■ About this exercise ■
From the first line through the last, transcribe the listing word for word.

#### Records shown

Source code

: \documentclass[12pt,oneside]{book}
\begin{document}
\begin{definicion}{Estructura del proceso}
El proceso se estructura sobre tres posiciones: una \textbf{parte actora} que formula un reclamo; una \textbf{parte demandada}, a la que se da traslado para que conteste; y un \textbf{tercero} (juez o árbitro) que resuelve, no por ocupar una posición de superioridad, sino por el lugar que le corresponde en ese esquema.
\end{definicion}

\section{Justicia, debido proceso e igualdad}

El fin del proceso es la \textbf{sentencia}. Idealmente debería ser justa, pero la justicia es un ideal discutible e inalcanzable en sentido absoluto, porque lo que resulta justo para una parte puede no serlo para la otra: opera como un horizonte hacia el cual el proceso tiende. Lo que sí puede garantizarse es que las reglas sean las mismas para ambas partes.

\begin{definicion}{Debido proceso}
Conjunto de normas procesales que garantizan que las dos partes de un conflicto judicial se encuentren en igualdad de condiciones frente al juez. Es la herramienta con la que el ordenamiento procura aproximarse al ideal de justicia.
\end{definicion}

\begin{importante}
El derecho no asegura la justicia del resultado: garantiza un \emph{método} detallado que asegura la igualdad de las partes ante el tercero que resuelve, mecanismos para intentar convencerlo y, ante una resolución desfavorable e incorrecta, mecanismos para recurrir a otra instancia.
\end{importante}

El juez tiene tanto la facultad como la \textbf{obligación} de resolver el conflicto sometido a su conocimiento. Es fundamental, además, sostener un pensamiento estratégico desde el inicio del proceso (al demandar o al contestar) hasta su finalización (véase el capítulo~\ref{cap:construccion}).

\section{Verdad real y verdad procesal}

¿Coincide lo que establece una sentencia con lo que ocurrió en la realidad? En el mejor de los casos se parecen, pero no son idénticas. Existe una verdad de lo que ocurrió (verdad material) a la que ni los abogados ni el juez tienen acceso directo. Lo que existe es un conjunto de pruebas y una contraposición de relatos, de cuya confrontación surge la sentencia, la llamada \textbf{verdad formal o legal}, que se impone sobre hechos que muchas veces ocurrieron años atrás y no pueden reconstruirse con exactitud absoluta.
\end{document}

########

■ Problem solution ■
Source code

: \documentclass[12pt,oneside]{book}
\begin{document}
\begin{definicion}{Estructura del proceso}
El proceso se estructura sobre tres posiciones: una \textbf{parte actora} que formula un reclamo; una \textbf{parte demandada}, a la que se da traslado para que conteste; y un \textbf{tercero} (juez o árbitro) que resuelve, no por ocupar una posición de superioridad, sino por el lugar que le corresponde en ese esquema.
\end{definicion}

\section{Justicia, debido proceso e igualdad}

El fin del proceso es la \textbf{sentencia}. Idealmente debería ser justa, pero la justicia es un ideal discutible e inalcanzable en sentido absoluto, porque lo que resulta justo para una parte puede no serlo para la otra: opera como un horizonte hacia el cual el proceso tiende. Lo que sí puede garantizarse es que las reglas sean las mismas para ambas partes.

\begin{definicion}{Debido proceso}
Conjunto de normas procesales que garantizan que las dos partes de un conflicto judicial se encuentren en igualdad de condiciones frente al juez. Es la herramienta con la que el ordenamiento procura aproximarse al ideal de justicia.
\end{definicion}

\begin{importante}
El derecho no asegura la justicia del resultado: garantiza un \emph{método} detallado que asegura la igualdad de las partes ante el tercero que resuelve, mecanismos para intentar convencerlo y, ante una resolución desfavorable e incorrecta, mecanismos para recurrir a otra instancia.
\end{importante}

El juez tiene tanto la facultad como la \textbf{obligación} de resolver el conflicto sometido a su conocimiento. Es fundamental, además, sostener un pensamiento estratégico desde el inicio del proceso (al demandar o al contestar) hasta su finalización (véase el capítulo~\ref{cap:construccion}).

\section{Verdad real y verdad procesal}

¿Coincide lo que establece una sentencia con lo que ocurrió en la realidad? En el mejor de los casos se parecen, pero no son idénticas. Existe una verdad de lo que ocurrió (verdad material) a la que ni los abogados ni el juez tienen acceso directo. Lo que existe es un conjunto de pruebas y una contraposición de relatos, de cuya confrontación surge la sentencia, la llamada \textbf{verdad formal o legal}, que se impone sobre hechos que muchas veces ocurrieron años atrás y no pueden reconstruirse con exactitud absoluta.
\end{document}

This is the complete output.